Wednesday, 26 November 2014

Osborne and Clegg want a “balanced budget”. Whoopee.




The UK’s finance minister George Osborne, and leader of the Lib Dems, Nick Clegg, want a balanced budget.
Next they’ll take up astrology or tea leaf reading.
Instead of balancing the budget, can’t they be persuaded to balance rubber balls on their noses? That would do less harm.
And if the performing sea lions who normally balance rubber balls on their noses could be put in charge of the UK economy, that would be another improvement. That’s “improvement” as in “a move from total economic illiteracy to run of the mill sea lion type economic illiteracy”.
Of course it’s possible Osborne and Clegg are more clued up than they let on. And who knows: perhaps Ed Balls, the Labour shadow finance minister is more clued up that he pretends to be – we can always hope. The reason those Westminster politicians may be more clued up then they seem to be is as follows.
While balancing the budget is a ridiculous objective, making sure that UK PLC does not pay too much interest on its national debt is a worthwhile objective. Personally I’d aim for a rate of interest slightly less than inflation, which means we pay a negative real rate: i.e. we’d profit at the expense of our creditors.

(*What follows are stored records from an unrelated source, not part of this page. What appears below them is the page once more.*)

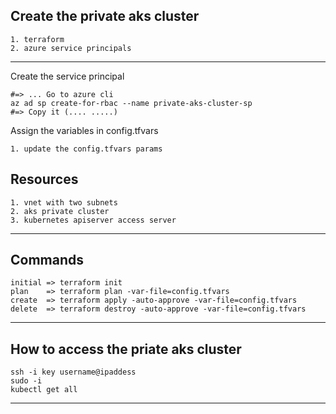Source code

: Create the private aks cluster
---------- 
    1. terraform 
    2. azure service principals
---------- 
Create the service principal

    #=> ... Go to azure cli
    az ad sp create-for-rbac --name private-aks-cluster-sp
    #=> Copy it (.... .....)

Assign the variables in config.tfvars

    1. update the config.tfvars params 
Resources
---------- 
    1. vnet with two subnets
    2. aks private cluster 
    3. kubernetes apiserver access server
---------- 

Commands
---------- 
    initial => terraform init
    plan    => terraform plan -var-file=config.tfvars
    create  => terraform apply -auto-approve -var-file=config.tfvars
    delete  => terraform destroy -auto-approve -var-file=config.tfvars
---------- 

How to access the priate aks cluster
----------
    ssh -i key username@ipaddess
    sudo -i
    kubectl get all
----------
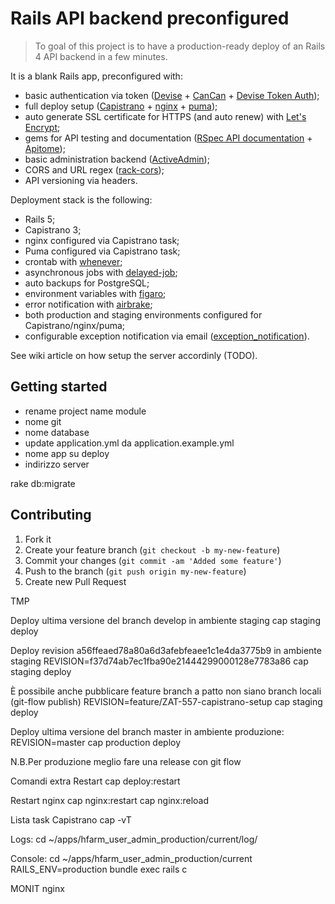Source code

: # Rails API backend preconfigured

> To goal of this project is to have a production-ready deploy of an Rails 4 API backend in a few minutes.

It is a blank Rails app, preconfigured with:
- basic authentication via token ([Devise] + [CanCan] + [Devise Token Auth]);
- full deploy setup ([Capistrano] + [nginx] + [puma]);
- auto generate SSL certificate for HTTPS (and auto renew) with [Let's Encrypt]﻿; 
- gems for API testing and documentation ([RSpec API documentation] + [Apitome]);
- basic administration backend ([ActiveAdmin]);
- CORS and URL regex ([rack-cors]);
- API versioning via headers.


Deployment stack is the following:
- Rails 5;
- Capistrano 3;
- nginx configured via Capistrano task;
- Puma configured via Capistrano task;
- crontab with [whenever];
- asynchronous jobs with [delayed-job]﻿;
- auto backups for PostgreSQL;
- environment variables with [figaro];
- error notification with [airbrake]﻿;
- both production and staging environments configured for Capistrano/nginx/puma;
- configurable exception notification via email ([exception_notification]).


See wiki article on how setup the server accordinly (TODO).


## Getting started
- rename project name module
- nome git
- nome database
- update application.yml da application.example.yml
- nome app su deploy
- indirizzo server


rake db:migrate


## Contributing

1. Fork it
2. Create your feature branch (`git checkout -b my-new-feature`)
3. Commit your changes (`git commit -am 'Added some feature'`)
4. Push to the branch (`git push origin my-new-feature`)
5. Create new Pull Request



[Devise]:https://github.com/plataformatec/devise
[CanCan]:https://github.com/ryanb/cancan
[Devise Token Auth]:https://github.com/lynndylanhurley/devise_token_auth
[Capistrano]:https://github.com/capistrano/capistrano
[nginx]:http://nginx.org/
[puma]:https://github.com/puma/puma
[Let's Encrypt]:https://letsencrypt.org
[RSpec API documentation]:https://github.com/zipmark/rspec_api_documentation
[Apitome]:https://github.com/modeset/apitome
[ActiveAdmin]:https://github.com/gregbell/active_admin
[rack-cors]:https://github.com/cyu/rack-cors
[exception_notification]:https://github.com/smartinez87/exception_notification
[whenever]:https://github.com/javan/whenever
[delayed-job]:https://github.com/collectiveidea/delayed_job
[Figaro]:https://github.com/laserlemon/figaro
[airbrake]:https://github.com/airbrake/airbrake





 TMP

Deploy ultima versione del branch develop in ambiente staging
cap staging deploy

Deploy revision a56ffeaed78a80a6d3afebfeaee1c1e4da3775b9 in ambiente staging
REVISION=f37d74ab7ec1fba90e21444299000128e7783a86 cap staging deploy

È possibile anche pubblicare feature branch a patto non siano branch locali (git-flow publish)
REVISION=feature/ZAT-557-capistrano-setup cap staging deploy

Deploy ultima versione del branch master in ambiente produzione:
REVISION=master cap production deploy

N.B.Per produzione meglio fare una release con git flow


Comandi extra
Restart
cap <env> deploy:restart

Restart nginx
cap <env> nginx:restart
cap <env> nginx:reload

Lista task Capistrano
cap -vT


Logs:
cd ~/apps/hfarm_user_admin_production/current/log/

Console:
cd ~/apps/hfarm_user_admin_production/current
RAILS_ENV=production bundle exec rails c


MONIT nginx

And in order to do that (and assuming the rate of interest is currently above the latter rate), more debt needs to be QEd. But that could be too inflationary, in which case taxes would need to be raised and the money collected would need to be “unprinted”. For reasons I’ve spelled out before on this blog, that would NOT RESULT in a rise in unemployment, though the terms of trade would deteriorate (i.e. we’d pay more for imports). So living standards would decline a little. And that’s a justifiable form of “austerity” to use the fashionable word.
So if Osborne, Clegg, etc are cutting the deficit so as to reduce the interest we pay on the debt, that’s OK by me. But the latter sentence lacks sex appeal, doesn’t it? The average voter won’t get it. So it sounds better to say you’re aiming to balance the budget.
I hope Osborne and Clegg are into the latter bit of deception, but I suspect they aren’t.